>>>>
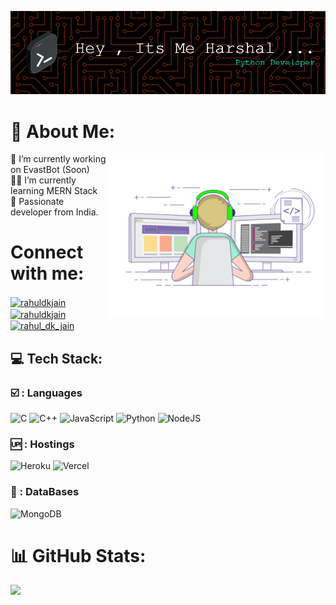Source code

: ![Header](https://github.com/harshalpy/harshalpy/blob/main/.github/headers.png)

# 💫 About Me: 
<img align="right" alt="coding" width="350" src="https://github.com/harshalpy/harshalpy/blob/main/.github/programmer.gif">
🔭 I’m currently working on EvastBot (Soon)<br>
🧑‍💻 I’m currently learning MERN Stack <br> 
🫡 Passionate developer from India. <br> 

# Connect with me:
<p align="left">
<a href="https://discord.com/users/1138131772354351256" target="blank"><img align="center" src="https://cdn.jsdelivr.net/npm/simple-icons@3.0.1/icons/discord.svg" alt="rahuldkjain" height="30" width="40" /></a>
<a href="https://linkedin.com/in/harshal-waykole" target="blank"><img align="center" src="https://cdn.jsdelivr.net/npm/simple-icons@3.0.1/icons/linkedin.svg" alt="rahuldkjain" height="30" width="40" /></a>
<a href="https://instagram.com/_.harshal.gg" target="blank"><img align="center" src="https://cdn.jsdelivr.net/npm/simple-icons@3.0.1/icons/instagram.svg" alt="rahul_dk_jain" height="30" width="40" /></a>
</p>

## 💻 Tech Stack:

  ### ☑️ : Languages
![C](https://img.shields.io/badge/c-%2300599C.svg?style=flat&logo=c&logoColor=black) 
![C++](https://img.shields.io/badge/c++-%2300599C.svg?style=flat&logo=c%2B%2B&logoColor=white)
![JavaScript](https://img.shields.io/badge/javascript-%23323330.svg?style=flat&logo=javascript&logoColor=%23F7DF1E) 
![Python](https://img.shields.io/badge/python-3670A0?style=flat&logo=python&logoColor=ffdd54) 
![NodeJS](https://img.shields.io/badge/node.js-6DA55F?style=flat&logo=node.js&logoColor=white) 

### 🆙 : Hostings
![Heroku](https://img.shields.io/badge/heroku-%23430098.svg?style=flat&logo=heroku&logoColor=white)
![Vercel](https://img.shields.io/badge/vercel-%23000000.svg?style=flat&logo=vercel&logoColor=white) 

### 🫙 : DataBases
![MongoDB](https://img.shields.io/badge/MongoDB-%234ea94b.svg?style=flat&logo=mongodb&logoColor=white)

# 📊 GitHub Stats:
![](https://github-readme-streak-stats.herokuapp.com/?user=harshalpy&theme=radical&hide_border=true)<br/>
<<<<
>>>>
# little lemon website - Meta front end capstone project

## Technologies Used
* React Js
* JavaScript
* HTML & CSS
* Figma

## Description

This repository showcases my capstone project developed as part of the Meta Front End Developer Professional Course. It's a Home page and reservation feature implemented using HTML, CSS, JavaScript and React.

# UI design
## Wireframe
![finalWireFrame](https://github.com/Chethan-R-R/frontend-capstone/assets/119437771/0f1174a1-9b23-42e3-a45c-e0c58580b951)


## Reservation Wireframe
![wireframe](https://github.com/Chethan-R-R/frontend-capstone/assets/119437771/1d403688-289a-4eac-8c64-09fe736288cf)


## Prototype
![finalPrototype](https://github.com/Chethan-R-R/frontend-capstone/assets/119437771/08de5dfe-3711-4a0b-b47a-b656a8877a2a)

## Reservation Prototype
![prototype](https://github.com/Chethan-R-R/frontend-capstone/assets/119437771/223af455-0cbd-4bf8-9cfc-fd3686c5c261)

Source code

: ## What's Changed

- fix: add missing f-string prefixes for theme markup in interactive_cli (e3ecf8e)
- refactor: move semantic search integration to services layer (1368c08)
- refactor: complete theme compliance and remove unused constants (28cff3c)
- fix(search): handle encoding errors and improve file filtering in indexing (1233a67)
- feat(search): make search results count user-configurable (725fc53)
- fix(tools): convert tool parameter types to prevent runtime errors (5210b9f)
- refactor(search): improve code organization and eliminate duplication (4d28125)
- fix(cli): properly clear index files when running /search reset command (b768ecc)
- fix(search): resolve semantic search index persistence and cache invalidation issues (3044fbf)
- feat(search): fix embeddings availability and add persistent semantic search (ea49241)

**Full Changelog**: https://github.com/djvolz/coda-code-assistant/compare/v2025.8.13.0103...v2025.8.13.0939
<<<<
>>>>
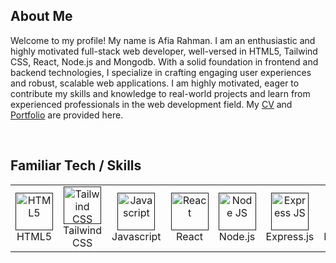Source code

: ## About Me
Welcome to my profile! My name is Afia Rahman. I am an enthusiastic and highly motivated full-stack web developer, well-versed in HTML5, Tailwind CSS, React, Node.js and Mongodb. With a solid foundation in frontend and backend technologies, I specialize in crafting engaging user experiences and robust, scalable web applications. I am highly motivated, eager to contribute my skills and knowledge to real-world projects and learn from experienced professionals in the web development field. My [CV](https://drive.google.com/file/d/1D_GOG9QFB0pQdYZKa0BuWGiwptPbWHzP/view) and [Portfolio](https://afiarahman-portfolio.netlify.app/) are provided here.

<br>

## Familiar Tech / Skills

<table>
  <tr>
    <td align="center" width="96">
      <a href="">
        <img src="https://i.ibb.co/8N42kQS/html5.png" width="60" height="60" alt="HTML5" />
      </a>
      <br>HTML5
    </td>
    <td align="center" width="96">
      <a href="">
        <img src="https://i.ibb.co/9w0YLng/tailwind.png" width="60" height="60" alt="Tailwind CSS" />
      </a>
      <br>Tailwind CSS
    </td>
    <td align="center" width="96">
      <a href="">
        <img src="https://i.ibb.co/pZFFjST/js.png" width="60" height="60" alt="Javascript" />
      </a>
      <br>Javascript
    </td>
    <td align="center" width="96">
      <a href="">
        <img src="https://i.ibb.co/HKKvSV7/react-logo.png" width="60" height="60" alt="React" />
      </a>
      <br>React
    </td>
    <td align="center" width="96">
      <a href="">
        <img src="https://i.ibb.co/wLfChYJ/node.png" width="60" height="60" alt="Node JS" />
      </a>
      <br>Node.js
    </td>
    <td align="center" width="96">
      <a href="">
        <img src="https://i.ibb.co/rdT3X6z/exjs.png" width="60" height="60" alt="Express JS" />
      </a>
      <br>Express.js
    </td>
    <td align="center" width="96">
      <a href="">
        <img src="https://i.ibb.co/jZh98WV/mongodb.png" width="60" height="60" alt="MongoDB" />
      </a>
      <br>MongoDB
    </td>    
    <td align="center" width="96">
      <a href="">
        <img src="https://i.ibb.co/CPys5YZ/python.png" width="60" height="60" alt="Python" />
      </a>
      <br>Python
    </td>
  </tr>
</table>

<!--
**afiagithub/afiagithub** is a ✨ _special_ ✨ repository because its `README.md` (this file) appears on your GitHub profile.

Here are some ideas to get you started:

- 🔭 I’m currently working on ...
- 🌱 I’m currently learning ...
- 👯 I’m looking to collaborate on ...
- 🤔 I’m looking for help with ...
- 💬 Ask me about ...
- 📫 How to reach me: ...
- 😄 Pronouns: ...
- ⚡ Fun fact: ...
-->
<<<<
PROBLEM DETAILS –
Copy every line of the listing that includes the string "looking".

REPLY TO THE TASK –
- 👯 I’m looking to collaborate on ...
- 🤔 I’m looking for help with ...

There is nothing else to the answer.